(Data under study Opens)

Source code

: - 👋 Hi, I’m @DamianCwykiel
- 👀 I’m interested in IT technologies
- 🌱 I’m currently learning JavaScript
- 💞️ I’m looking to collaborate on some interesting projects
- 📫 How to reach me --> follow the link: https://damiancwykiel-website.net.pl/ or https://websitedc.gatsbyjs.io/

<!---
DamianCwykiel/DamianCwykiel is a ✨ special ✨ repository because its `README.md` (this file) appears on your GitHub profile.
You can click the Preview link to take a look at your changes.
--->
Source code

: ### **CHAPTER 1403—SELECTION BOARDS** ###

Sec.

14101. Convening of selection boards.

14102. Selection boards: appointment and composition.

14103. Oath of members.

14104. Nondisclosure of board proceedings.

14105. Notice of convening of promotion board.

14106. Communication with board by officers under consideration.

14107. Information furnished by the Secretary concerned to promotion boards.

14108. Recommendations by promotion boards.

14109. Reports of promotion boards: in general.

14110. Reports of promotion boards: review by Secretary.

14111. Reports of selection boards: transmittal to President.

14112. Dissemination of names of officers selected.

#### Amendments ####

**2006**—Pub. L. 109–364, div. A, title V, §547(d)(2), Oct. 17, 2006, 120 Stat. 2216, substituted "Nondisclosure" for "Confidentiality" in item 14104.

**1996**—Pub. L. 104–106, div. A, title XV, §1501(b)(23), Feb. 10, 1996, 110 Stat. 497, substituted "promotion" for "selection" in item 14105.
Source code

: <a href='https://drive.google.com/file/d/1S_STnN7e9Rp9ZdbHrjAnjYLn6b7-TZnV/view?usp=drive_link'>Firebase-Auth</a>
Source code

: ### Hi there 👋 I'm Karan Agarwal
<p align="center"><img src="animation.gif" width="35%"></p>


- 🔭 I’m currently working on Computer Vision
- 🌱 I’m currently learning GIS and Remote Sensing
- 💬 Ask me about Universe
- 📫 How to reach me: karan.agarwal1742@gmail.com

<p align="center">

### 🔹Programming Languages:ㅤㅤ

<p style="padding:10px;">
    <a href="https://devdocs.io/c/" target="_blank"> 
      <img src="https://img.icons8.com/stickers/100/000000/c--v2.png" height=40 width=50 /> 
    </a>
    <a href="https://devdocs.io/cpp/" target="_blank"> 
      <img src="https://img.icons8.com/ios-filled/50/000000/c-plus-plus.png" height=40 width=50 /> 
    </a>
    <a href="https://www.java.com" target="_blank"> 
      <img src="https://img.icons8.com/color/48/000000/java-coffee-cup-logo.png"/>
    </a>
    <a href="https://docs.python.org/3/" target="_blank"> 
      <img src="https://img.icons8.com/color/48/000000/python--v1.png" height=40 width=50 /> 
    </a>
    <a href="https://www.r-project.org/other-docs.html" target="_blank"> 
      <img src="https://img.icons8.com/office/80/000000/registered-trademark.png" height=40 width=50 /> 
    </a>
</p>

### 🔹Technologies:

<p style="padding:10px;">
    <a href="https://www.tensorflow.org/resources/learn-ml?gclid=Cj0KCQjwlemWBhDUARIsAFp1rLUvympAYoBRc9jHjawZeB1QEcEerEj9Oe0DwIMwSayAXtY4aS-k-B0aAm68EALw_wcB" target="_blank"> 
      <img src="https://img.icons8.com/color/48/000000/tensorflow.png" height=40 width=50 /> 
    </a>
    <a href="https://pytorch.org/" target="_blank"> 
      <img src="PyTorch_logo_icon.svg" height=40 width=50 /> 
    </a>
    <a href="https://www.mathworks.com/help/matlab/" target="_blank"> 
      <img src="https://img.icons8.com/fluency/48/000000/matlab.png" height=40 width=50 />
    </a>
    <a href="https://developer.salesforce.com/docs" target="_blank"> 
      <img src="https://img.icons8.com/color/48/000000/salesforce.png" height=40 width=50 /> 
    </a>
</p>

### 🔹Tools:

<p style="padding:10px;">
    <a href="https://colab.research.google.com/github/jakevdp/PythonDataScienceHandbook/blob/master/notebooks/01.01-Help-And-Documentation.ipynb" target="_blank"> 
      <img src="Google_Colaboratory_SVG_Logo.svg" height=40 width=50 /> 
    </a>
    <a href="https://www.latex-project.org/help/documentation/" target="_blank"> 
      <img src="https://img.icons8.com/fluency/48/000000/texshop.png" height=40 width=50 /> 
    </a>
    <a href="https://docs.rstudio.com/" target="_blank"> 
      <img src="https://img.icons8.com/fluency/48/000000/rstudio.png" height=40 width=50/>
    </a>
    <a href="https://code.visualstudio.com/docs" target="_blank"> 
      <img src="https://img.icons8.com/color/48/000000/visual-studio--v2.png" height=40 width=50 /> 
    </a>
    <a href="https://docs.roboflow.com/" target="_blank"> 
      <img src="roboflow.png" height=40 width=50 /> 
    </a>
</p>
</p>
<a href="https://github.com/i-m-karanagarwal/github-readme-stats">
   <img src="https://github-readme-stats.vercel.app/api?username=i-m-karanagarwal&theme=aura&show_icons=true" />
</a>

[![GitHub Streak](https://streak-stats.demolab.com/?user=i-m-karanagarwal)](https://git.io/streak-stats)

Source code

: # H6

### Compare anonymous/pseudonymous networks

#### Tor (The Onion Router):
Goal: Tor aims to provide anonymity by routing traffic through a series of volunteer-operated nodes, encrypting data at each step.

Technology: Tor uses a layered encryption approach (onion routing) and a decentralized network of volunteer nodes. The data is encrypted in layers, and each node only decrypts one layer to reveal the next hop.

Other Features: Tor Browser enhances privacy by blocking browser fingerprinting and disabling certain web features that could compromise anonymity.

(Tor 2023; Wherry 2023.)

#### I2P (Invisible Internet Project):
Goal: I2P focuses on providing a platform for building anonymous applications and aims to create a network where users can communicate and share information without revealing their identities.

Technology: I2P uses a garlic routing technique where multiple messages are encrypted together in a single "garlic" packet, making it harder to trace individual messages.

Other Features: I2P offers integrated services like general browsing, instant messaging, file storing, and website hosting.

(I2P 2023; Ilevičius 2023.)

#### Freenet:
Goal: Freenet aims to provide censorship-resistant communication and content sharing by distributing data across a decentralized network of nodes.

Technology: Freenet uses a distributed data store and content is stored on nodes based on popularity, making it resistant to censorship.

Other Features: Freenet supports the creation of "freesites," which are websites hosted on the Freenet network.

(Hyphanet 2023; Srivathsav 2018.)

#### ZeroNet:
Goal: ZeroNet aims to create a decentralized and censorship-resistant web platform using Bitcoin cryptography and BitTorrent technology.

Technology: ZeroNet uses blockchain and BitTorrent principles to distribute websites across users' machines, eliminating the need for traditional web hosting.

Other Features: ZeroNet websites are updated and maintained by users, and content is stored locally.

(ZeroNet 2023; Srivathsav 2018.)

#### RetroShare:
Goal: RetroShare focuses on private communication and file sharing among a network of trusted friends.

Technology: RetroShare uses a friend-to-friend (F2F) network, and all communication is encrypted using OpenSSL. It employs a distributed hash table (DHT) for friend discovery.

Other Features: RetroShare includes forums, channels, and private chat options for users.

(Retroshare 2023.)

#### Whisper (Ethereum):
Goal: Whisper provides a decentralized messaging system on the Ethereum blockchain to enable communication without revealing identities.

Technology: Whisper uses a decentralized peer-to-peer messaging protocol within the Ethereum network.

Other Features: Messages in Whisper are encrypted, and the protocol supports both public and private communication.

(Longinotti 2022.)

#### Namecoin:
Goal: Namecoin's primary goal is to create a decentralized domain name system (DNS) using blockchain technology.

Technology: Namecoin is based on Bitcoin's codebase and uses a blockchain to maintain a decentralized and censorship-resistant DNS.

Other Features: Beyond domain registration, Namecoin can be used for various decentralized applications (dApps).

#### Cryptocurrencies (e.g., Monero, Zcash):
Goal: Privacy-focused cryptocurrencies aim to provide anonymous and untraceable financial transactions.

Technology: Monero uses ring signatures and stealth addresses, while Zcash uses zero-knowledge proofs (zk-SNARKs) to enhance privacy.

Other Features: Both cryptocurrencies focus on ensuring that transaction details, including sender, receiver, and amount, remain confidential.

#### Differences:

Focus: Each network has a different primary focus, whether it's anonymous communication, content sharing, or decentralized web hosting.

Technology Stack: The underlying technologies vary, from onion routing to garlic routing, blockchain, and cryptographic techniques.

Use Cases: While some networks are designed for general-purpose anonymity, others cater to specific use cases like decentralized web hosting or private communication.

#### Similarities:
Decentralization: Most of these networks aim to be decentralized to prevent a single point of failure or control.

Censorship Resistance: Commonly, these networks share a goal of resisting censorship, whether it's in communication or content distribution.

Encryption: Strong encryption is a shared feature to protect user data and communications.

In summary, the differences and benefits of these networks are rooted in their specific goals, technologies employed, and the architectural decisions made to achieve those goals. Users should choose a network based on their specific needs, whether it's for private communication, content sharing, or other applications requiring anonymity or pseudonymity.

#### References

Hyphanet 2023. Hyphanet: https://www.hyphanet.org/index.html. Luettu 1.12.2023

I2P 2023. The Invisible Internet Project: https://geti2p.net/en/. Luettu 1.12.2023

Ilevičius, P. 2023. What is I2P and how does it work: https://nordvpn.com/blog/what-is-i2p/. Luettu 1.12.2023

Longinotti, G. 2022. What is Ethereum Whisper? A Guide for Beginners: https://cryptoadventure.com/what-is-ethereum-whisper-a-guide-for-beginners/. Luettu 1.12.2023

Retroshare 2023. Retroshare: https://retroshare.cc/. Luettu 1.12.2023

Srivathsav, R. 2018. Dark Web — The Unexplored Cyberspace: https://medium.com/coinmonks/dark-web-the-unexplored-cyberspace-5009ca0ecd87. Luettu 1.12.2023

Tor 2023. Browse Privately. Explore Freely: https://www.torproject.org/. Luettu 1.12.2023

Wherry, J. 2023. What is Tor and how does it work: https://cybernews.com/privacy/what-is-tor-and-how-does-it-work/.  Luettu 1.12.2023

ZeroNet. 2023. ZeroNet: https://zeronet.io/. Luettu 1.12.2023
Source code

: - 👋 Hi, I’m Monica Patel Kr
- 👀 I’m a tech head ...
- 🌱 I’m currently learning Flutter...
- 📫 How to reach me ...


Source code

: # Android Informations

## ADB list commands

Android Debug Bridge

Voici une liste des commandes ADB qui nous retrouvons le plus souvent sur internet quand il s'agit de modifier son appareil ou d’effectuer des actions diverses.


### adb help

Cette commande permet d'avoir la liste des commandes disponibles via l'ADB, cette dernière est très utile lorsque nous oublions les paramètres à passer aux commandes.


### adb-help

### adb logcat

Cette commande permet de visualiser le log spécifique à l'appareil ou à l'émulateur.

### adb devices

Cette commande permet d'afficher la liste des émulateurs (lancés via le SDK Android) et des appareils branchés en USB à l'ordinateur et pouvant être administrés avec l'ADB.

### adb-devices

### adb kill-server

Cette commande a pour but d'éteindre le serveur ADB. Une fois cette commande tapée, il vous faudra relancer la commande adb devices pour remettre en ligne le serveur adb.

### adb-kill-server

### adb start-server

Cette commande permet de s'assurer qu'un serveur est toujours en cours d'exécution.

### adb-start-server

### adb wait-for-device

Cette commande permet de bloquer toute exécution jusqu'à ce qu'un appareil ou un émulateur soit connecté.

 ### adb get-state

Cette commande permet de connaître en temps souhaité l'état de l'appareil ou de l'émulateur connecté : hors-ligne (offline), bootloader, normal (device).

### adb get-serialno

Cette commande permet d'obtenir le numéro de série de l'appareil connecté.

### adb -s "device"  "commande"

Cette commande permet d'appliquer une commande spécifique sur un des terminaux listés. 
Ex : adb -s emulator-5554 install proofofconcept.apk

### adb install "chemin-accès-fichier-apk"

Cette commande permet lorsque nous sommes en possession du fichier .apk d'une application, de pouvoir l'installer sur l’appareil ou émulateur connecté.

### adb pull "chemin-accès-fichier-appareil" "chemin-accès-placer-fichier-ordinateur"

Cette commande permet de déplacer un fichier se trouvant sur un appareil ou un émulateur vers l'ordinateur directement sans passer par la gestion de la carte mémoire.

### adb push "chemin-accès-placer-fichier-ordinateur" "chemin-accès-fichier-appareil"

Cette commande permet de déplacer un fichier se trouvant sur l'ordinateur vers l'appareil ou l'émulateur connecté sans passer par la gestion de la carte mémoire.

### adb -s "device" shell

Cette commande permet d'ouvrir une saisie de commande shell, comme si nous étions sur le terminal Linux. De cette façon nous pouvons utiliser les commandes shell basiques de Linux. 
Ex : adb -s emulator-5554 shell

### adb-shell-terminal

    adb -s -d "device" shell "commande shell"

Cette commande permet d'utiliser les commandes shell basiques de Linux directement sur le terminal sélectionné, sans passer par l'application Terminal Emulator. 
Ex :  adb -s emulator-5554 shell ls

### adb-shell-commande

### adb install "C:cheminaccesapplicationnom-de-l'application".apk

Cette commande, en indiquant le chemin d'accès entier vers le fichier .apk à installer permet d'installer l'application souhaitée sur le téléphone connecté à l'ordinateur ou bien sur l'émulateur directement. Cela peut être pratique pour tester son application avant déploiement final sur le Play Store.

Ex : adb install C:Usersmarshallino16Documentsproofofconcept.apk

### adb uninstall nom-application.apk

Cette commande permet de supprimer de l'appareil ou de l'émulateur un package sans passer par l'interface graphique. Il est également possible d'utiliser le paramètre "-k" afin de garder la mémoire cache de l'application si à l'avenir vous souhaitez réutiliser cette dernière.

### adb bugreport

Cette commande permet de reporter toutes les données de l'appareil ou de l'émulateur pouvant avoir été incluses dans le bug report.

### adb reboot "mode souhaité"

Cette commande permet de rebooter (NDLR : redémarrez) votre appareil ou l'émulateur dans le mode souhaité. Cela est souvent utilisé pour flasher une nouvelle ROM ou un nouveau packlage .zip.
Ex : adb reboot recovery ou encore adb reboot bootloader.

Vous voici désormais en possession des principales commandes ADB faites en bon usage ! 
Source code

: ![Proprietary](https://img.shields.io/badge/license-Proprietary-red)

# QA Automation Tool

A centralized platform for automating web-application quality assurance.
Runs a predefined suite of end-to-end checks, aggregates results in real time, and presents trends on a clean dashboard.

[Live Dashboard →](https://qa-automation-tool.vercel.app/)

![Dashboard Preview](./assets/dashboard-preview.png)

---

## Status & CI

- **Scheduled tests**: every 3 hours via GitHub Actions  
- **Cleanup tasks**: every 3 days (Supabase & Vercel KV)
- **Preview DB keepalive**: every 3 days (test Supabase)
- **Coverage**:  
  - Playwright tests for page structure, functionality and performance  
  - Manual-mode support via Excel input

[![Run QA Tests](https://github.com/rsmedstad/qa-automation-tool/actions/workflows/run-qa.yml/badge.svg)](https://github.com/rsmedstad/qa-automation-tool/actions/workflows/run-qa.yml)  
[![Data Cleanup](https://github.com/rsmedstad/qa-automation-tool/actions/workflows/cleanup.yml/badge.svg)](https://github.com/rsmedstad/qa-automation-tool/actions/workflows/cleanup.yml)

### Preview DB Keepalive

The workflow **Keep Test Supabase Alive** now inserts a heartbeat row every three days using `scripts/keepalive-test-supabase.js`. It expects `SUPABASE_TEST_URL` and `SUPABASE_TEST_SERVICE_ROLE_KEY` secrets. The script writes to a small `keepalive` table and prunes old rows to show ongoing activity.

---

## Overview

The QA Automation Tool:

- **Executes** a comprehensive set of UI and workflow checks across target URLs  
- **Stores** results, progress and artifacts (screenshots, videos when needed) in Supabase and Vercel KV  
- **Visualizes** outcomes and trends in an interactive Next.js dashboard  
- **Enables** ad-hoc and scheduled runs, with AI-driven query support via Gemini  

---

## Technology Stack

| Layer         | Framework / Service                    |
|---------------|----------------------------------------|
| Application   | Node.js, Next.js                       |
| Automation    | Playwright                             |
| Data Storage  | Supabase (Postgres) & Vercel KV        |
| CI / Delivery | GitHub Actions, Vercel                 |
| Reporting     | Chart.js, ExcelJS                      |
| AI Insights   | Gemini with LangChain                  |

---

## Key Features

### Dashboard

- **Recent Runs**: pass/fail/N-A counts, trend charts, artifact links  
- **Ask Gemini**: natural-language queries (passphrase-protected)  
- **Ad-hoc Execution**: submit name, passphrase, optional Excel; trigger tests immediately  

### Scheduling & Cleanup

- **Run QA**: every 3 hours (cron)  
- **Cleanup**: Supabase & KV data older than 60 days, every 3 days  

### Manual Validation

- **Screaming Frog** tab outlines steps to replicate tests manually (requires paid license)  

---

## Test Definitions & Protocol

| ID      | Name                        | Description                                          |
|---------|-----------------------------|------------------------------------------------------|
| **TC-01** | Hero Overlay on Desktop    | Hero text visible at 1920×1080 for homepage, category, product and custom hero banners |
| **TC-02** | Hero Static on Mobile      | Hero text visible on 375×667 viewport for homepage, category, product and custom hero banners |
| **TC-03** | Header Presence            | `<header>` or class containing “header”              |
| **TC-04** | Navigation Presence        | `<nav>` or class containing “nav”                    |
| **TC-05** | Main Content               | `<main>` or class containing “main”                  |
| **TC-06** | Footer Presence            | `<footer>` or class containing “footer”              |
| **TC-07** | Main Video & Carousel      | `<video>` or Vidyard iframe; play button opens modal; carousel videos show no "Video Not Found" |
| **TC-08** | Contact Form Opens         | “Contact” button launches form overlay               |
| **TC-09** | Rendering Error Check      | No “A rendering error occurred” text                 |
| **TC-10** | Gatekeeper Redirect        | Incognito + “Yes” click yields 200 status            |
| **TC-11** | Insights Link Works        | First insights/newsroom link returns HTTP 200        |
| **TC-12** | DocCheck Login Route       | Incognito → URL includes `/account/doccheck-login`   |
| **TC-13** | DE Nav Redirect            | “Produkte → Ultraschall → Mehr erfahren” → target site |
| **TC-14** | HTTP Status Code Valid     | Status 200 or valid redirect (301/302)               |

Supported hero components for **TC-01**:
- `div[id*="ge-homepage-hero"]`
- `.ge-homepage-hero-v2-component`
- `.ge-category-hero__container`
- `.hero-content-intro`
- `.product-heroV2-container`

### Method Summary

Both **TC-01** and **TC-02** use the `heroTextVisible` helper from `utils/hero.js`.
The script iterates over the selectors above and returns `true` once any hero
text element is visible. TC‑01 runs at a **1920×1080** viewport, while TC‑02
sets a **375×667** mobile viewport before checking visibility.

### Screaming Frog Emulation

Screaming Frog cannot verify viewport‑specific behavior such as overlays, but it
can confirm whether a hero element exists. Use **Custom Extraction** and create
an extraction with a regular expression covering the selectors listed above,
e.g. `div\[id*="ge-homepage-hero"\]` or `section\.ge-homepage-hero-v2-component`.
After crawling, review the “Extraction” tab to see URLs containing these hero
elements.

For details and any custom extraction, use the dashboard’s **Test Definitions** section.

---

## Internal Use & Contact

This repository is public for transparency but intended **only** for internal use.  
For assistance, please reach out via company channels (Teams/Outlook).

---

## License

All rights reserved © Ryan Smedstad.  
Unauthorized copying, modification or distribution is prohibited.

(Data under study Closes)

*Requirement*
Of the lines above, retype only those from the line containing "(Hyphanet 2023; Srivathsav 2018.)" through the line containing "Goal: Namecoin's primary", including both, exactly.

*Expected answer*
(Hyphanet 2023; Srivathsav 2018.)

#### ZeroNet:
Goal: ZeroNet aims to create a decentralized and censorship-resistant web platform using Bitcoin cryptography and BitTorrent technology.

Technology: ZeroNet uses blockchain and BitTorrent principles to distribute websites across users' machines, eliminating the need for traditional web hosting.

Other Features: ZeroNet websites are updated and maintained by users, and content is stored locally.

(ZeroNet 2023; Srivathsav 2018.)

#### RetroShare:
Goal: RetroShare focuses on private communication and file sharing among a network of trusted friends.

Technology: RetroShare uses a friend-to-friend (F2F) network, and all communication is encrypted using OpenSSL. It employs a distributed hash table (DHT) for friend discovery.

Other Features: RetroShare includes forums, channels, and private chat options for users.

(Retroshare 2023.)

#### Whisper (Ethereum):
Goal: Whisper provides a decentralized messaging system on the Ethereum blockchain to enable communication without revealing identities.

Technology: Whisper uses a decentralized peer-to-peer messaging protocol within the Ethereum network.

Other Features: Messages in Whisper are encrypted, and the protocol supports both public and private communication.

(Longinotti 2022.)

#### Namecoin:
Goal: Namecoin's primary goal is to create a decentralized domain name system (DNS) using blockchain technology.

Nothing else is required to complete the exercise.